Além disso, conta com a sua larga experiência na produção de etanol a partir da cana de açúcar e do biodiesel derivado da riqueza de nossas oleaginosas.
A possibilidade de exportação de biocombustíveis e de venda de créditos de carbono no mercado internacional sinaliza para o Brasil um papel de destaque nesse contexto global. Para isso torna-se urgente a criação de uma estrutura que venha implantar os meios necessários para profissionalizar a produção, a comercialização e o uso da bioenergia.
Senhor Presidente, a produção de biocombustíveis a partir de diferentes culturas e rotas tecnológicas pode proporcionar não só desenvolvimento regional como inclusão social para milhões de brasileiros. A bioenergia pode ser a forma de se promover a cidadania e diminuir drasticamente a violência que assola o País.
Senhor Presidente, foi pela relevância do tema, que encaminhamos a proposta de criação de uma Secretaria Especial de Bioenergia, vinculada diretamente à Presidência da República. Tal Secretaria teria como missão planejar, fomentar e estimular a produção, a comercialização e o uso da bioenergia, com foco no desenvolvimento sustentável e na cidadania.
Caberia a esse órgão integrar as ações de todos os ministérios e entidades federais vinculadas à bioenergia, além de definir e coordenar a implementação das políticas públicas.
Atualmente, as ações referentes a esse tema estão sendo conduzidas por diferentes Ministérios: Minas e Energia; Agricultura, Pecuária e Abastecimento; Desenvolvimento Agrário; Desenvolvimento Social e Combate à Fome, Ciência e Tecnologia, Integração Nacional sem que haja a aglutinação das ações num órgão coordenador e gestor.
Além dessa Secretaria, é fundamental que seja criada uma empresa estatal que garanta a compra das matérias-primas, a comercialização dos biocombustíveis e, eventualmente, a própria produção dos biocombustíveis a partir do fornecimento de matérias primas oriundas dos pequenos produtores.
Nessa linha de ação, surgem pelo menos duas opções: a criação de uma nova estatal ou a criação de uma subsidiária da Petrobras voltada para a energia do futuro, que é a bioenergia.
A criação de uma nova estatal enfrentaria muitos obstáculos até a sua consolidação, ao passo que a Petrobras já é uma empresa de tradição, com crédito internacional e forte base tecnológica, e que pode se dedicar à bioenergia com a mesma competência que se dedica ao petróleo.
Assim sendo, sugere-se a criação da “Petrobras Verde”, que, mesmo sendo uma subsidiária da Petrobras, não deveria ser dirigida por pessoas fortemente vinculadas aos combustíveis fósseis, mas por entusiastas das energias renováveis. O quadro dessa subsidiária seria composto por equipes multidisciplinares, com a participação, entre outros, de biólogos e agrônomos.
A criação de uma Secretaria Especial de Bioenergia e de uma “subsidiária verde” da Petrobras pode ser a solução para que o Brasil gere e distribua riqueza a partir, por exemplo, do etanol e do biodiesel. Tal secretaria com o enfoque na inclusão social iria definir uma política de geração de riqueza com distribuição de renda.
A “subsidiária verde” da Petrobras poderia comprar matérias-primas de pequenos produtores e combustíveis ainda não especificados.

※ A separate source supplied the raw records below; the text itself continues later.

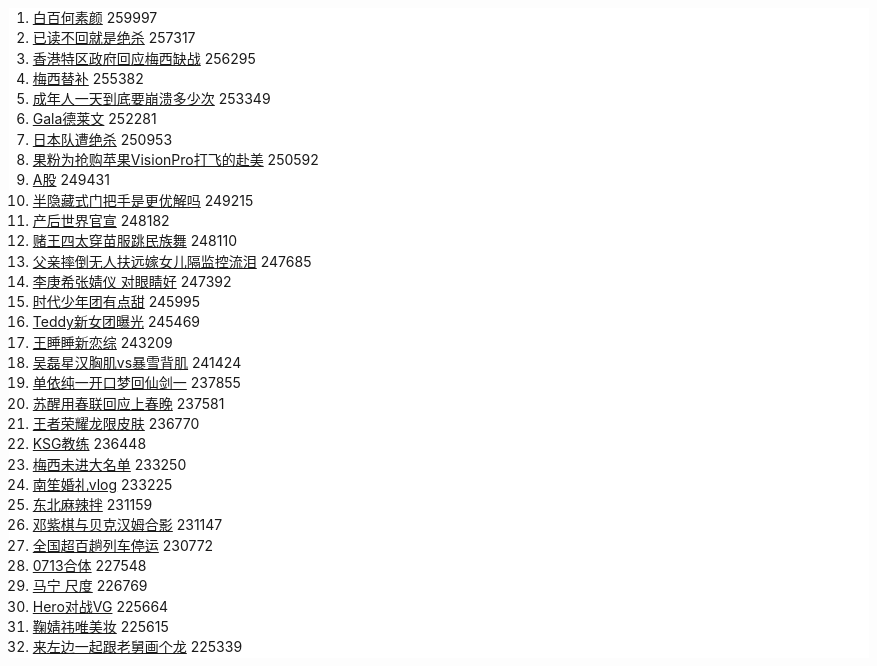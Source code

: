 1. [白百何素颜](https://s.weibo.com/weibo?q=%E7%99%BD%E7%99%BE%E4%BD%95%E7%B4%A0%E9%A2%9C&t=31&band_rank=34&Refer=top) 259997
1. [已读不回就是绝杀](https://s.weibo.com/weibo?q=%E5%B7%B2%E8%AF%BB%E4%B8%8D%E5%9B%9E%E5%B0%B1%E6%98%AF%E7%BB%9D%E6%9D%80&t=31&band_rank=38&Refer=top) 257317
1. [香港特区政府回应梅西缺战](https://s.weibo.com/weibo?q=%23%E9%A6%99%E6%B8%AF%E7%89%B9%E5%8C%BA%E6%94%BF%E5%BA%9C%E5%9B%9E%E5%BA%94%E6%A2%85%E8%A5%BF%E7%BC%BA%E6%88%98%23&t=31&band_rank=39&Refer=top) 256295
1. [梅西替补](https://s.weibo.com/weibo?q=%E6%A2%85%E8%A5%BF%E6%9B%BF%E8%A1%A5&t=31&band_rank=36&Refer=top) 255382
1. [成年人一天到底要崩溃多少次](https://s.weibo.com/weibo?q=%E6%88%90%E5%B9%B4%E4%BA%BA%E4%B8%80%E5%A4%A9%E5%88%B0%E5%BA%95%E8%A6%81%E5%B4%A9%E6%BA%83%E5%A4%9A%E5%B0%91%E6%AC%A1&t=31&band_rank=33&Refer=top) 253349
1. [Gala德莱文](https://s.weibo.com/weibo?q=%23Gala%E5%BE%B7%E8%8E%B1%E6%96%87%23&t=31&band_rank=26&Refer=top) 252281
1. [日本队遭绝杀](https://s.weibo.com/weibo?q=%23%E6%97%A5%E6%9C%AC%E9%98%9F%E9%81%AD%E7%BB%9D%E6%9D%80%23&t=31&band_rank=10&Refer=top) 250953
1. [果粉为抢购苹果VisionPro打飞的赴美](https://s.weibo.com/weibo?q=%23%E6%9E%9C%E7%B2%89%E4%B8%BA%E6%8A%A2%E8%B4%AD%E8%8B%B9%E6%9E%9CVisionPro%E6%89%93%E9%A3%9E%E7%9A%84%E8%B5%B4%E7%BE%8E%23&t=31&band_rank=31&Refer=top) 250592
1. [A股](https://s.weibo.com/weibo?q=A%E8%82%A1&t=31&band_rank=47&Refer=top) 249431
1. [半隐藏式门把手是更优解吗](https://s.weibo.com/weibo?q=%23%E5%8D%8A%E9%9A%90%E8%97%8F%E5%BC%8F%E9%97%A8%E6%8A%8A%E6%89%8B%E6%98%AF%E6%9B%B4%E4%BC%98%E8%A7%A3%E5%90%97%23&t=31&band_rank=34&Refer=top) 249215
1. [产后世界官宣](https://s.weibo.com/weibo?q=%23%E4%BA%A7%E5%90%8E%E4%B8%96%E7%95%8C%E5%AE%98%E5%AE%A3%23&t=31&band_rank=25&Refer=top) 248182
1. [赌王四太穿苗服跳民族舞](https://s.weibo.com/weibo?q=%23%E8%B5%8C%E7%8E%8B%E5%9B%9B%E5%A4%AA%E7%A9%BF%E8%8B%97%E6%9C%8D%E8%B7%B3%E6%B0%91%E6%97%8F%E8%88%9E%23&t=31&band_rank=31&Refer=top) 248110
1. [父亲摔倒无人扶远嫁女儿隔监控流泪](https://s.weibo.com/weibo?q=%23%E7%88%B6%E4%BA%B2%E6%91%94%E5%80%92%E6%97%A0%E4%BA%BA%E6%89%B6%E8%BF%9C%E5%AB%81%E5%A5%B3%E5%84%BF%E9%9A%94%E7%9B%91%E6%8E%A7%E6%B5%81%E6%B3%AA%23&t=31&band_rank=15&Refer=top) 247685
1. [李庚希张婧仪 对眼睛好](https://s.weibo.com/weibo?q=%E6%9D%8E%E5%BA%9A%E5%B8%8C%E5%BC%A0%E5%A9%A7%E4%BB%AA%20%E5%AF%B9%E7%9C%BC%E7%9D%9B%E5%A5%BD&t=31&band_rank=46&Refer=top) 247392
1. [时代少年团有点甜](https://s.weibo.com/weibo?q=%23%E6%97%B6%E4%BB%A3%E5%B0%91%E5%B9%B4%E5%9B%A2%E6%9C%89%E7%82%B9%E7%94%9C%23&t=31&band_rank=12&Refer=top) 245995
1. [Teddy新女团曝光](https://s.weibo.com/weibo?q=%23Teddy%E6%96%B0%E5%A5%B3%E5%9B%A2%E6%9B%9D%E5%85%89%23&t=31&band_rank=27&Refer=top) 245469
1. [王睡睡新恋综](https://s.weibo.com/weibo?q=%E7%8E%8B%E7%9D%A1%E7%9D%A1%E6%96%B0%E6%81%8B%E7%BB%BC&t=31&band_rank=39&Refer=top) 243209
1. [吴磊星汉胸肌vs暴雪背肌](https://s.weibo.com/weibo?q=%23%E5%90%B4%E7%A3%8A%E6%98%9F%E6%B1%89%E8%83%B8%E8%82%8Cvs%E6%9A%B4%E9%9B%AA%E8%83%8C%E8%82%8C%23&t=31&band_rank=29&Refer=top) 241424
1. [单依纯一开口梦回仙剑一](https://s.weibo.com/weibo?q=%23%E5%8D%95%E4%BE%9D%E7%BA%AF%E4%B8%80%E5%BC%80%E5%8F%A3%E6%A2%A6%E5%9B%9E%E4%BB%99%E5%89%91%E4%B8%80%23&t=31&band_rank=14&Refer=top) 237855
1. [苏醒用春联回应上春晚](https://s.weibo.com/weibo?q=%23%E8%8B%8F%E9%86%92%E7%94%A8%E6%98%A5%E8%81%94%E5%9B%9E%E5%BA%94%E4%B8%8A%E6%98%A5%E6%99%9A%23&t=31&band_rank=26&Refer=top) 237581
1. [王者荣耀龙限皮肤](https://s.weibo.com/weibo?q=%E7%8E%8B%E8%80%85%E8%8D%A3%E8%80%80%E9%BE%99%E9%99%90%E7%9A%AE%E8%82%A4&t=31&band_rank=27&Refer=top) 236770
1. [KSG教练](https://s.weibo.com/weibo?q=KSG%E6%95%99%E7%BB%83&t=31&band_rank=25&Refer=top) 236448
1. [梅西未进大名单](https://s.weibo.com/weibo?q=%23%E6%A2%85%E8%A5%BF%E6%9C%AA%E8%BF%9B%E5%A4%A7%E5%90%8D%E5%8D%95%23&t=31&band_rank=39&Refer=top) 233250
1. [南笙婚礼vlog](https://s.weibo.com/weibo?q=%E5%8D%97%E7%AC%99%E5%A9%9A%E7%A4%BCvlog&t=31&band_rank=33&Refer=top) 233225
1. [东北麻辣拌](https://s.weibo.com/weibo?q=%E4%B8%9C%E5%8C%97%E9%BA%BB%E8%BE%A3%E6%8B%8C&t=31&band_rank=35&Refer=top) 231159
1. [邓紫棋与贝克汉姆合影](https://s.weibo.com/weibo?q=%23%E9%82%93%E7%B4%AB%E6%A3%8B%E4%B8%8E%E8%B4%9D%E5%85%8B%E6%B1%89%E5%A7%86%E5%90%88%E5%BD%B1%23&t=31&band_rank=49&Refer=top) 231147
1. [全国超百趟列车停运](https://s.weibo.com/weibo?q=%23%E5%85%A8%E5%9B%BD%E8%B6%85%E7%99%BE%E8%B6%9F%E5%88%97%E8%BD%A6%E5%81%9C%E8%BF%90%23&t=31&band_rank=25&Refer=top) 230772
1. [0713合体](https://s.weibo.com/weibo?q=0713%E5%90%88%E4%BD%93&t=31&band_rank=16&Refer=top) 227548
1. [马宁 尺度](https://s.weibo.com/weibo?q=%E9%A9%AC%E5%AE%81%20%E5%B0%BA%E5%BA%A6&t=31&band_rank=17&Refer=top) 226769
1. [Hero对战VG](https://s.weibo.com/weibo?q=%23Hero%E5%AF%B9%E6%88%98VG%23&t=31&band_rank=23&Refer=top) 225664
1. [鞠婧祎唯美妆](https://s.weibo.com/weibo?q=%23%E9%9E%A0%E5%A9%A7%E7%A5%8E%E5%94%AF%E7%BE%8E%E5%A6%86%23&t=31&band_rank=25&Refer=top) 225615
1. [来左边一起跟老舅画个龙](https://s.weibo.com/weibo?q=%23%E6%9D%A5%E5%B7%A6%E8%BE%B9%E4%B8%80%E8%B5%B7%E8%B7%9F%E8%80%81%E8%88%85%E7%94%BB%E4%B8%AA%E9%BE%99%23&t=31&band_rank=28&Refer=top) 225339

Esses combustíveis seriam reprocessados de modo a garantir a qualidade do produto antes da distribuição.
Com a devida institucionalização das ações, os biocombustíveis poderão ser fonte de renda para as 13 milhões de famílias, cerca de 60 milhões de pessoas, que estão na área de atuação do Ministério do Desenvolvimento Social e Combate à Fome.
Como vemos Senhor Presidente, essa nossa INDICAÇÃO, se acatada pela Presidência da República, iria resultar em políticas públicas que iriam beneficiar milhões de excluídos.
OBRIGADO”
Contira o texto:
REQUERIMENTO
(Do Sr. Ariosto Holanda)
Requer o envio de Indicação ao Presidente da República, sugerindo a criação de uma Secretaria Especial de Bioenergia e de uma subsidiária da Petrobras voltada para o setor de biocombustíveis.
Senhor Presidente:
Nos termos do art. 113, inciso I e § 1º, do Regimento Interno da Câmara dos Deputados, requeiro a V. Exa. que seja encaminhada ao Senhor Luiz Inácio Lula da Silva, Presidente da República, a Indicação em anexo, sugerindo a criação de uma Secretaria Especial de Bioenergia e de uma subsidiária da Petrobras voltada para o setor de biocombustíveis.
Sala das Sessões, em de de 2007.
Deputado ARIOSTO HOLANDA
INDICAÇÃO Nº , DE 2007
(Do Sr. Ariosto Holanda)
Sugere à Presidência da República a criação de uma Secretaria Especial de Biocombustíveis e de uma subsidiária da Petrobras voltada para o setor de biocombustíveis.
Excelentíssimo Senhor Presidente da Republica:
A energia é considerada o bem de consumo mais importante para o bom funcionamento dos sistemas produtivos. Ela sustenta, molda e define o modo de vida das civilizações. É considerada estratégica para o desenvolvimento de qualquer país.
As opções energéticas disponíveis, dependendo de suas aplicações, podem gerar grandes impactos econômicos, sociais e ambientais, que podem ser positivos ou negativos.
Fatores como a demanda crescente de energia nos países desenvolvidos e em desenvolvimento, o aquecimento global já alarmante e as grandes reservas de petróleo em áreas de conflitos políticos e com seus preços flutuantes tem provocado a discussão sobre a expansão das energias renováveis, com destaque para a agroenergia.
Entendemos que um grande programa de biocombustíveis resultaria em efeitos significativos e importantes como:
a) redução dos gases do efeito estufa.
b) segurança energética maior, porque haveria diminuição da dependência do petróleo.
c) suporte de renda mais elevada para os trabalhadores rurais.
É preciso lembrar que atualmente, são extraídos e queimados sete bilhões de toneladas de carbono com liberação de CO2 (gás carbônico) para a atmosfera. Desse total três bilhões de toneladas são devidos ao petróleo, dois bilhões e seiscentos milhões de toneladas ao carvão mineral e um bilhão e quatrocentos milhões de toneladas ao gás natural.
As nações mais ricas e mais demandantes de energia não podem produzir energia a partir de fontes renováveis na quantidade requerida. Dessa forma, surge uma oportunidade histórica para a produção desse tipo de energia no País. O Brasil apresenta excelentes condições para ser, em um futuro próximo, um grande fornecedor mundial de bioenergia, em especial de biocombustíveis.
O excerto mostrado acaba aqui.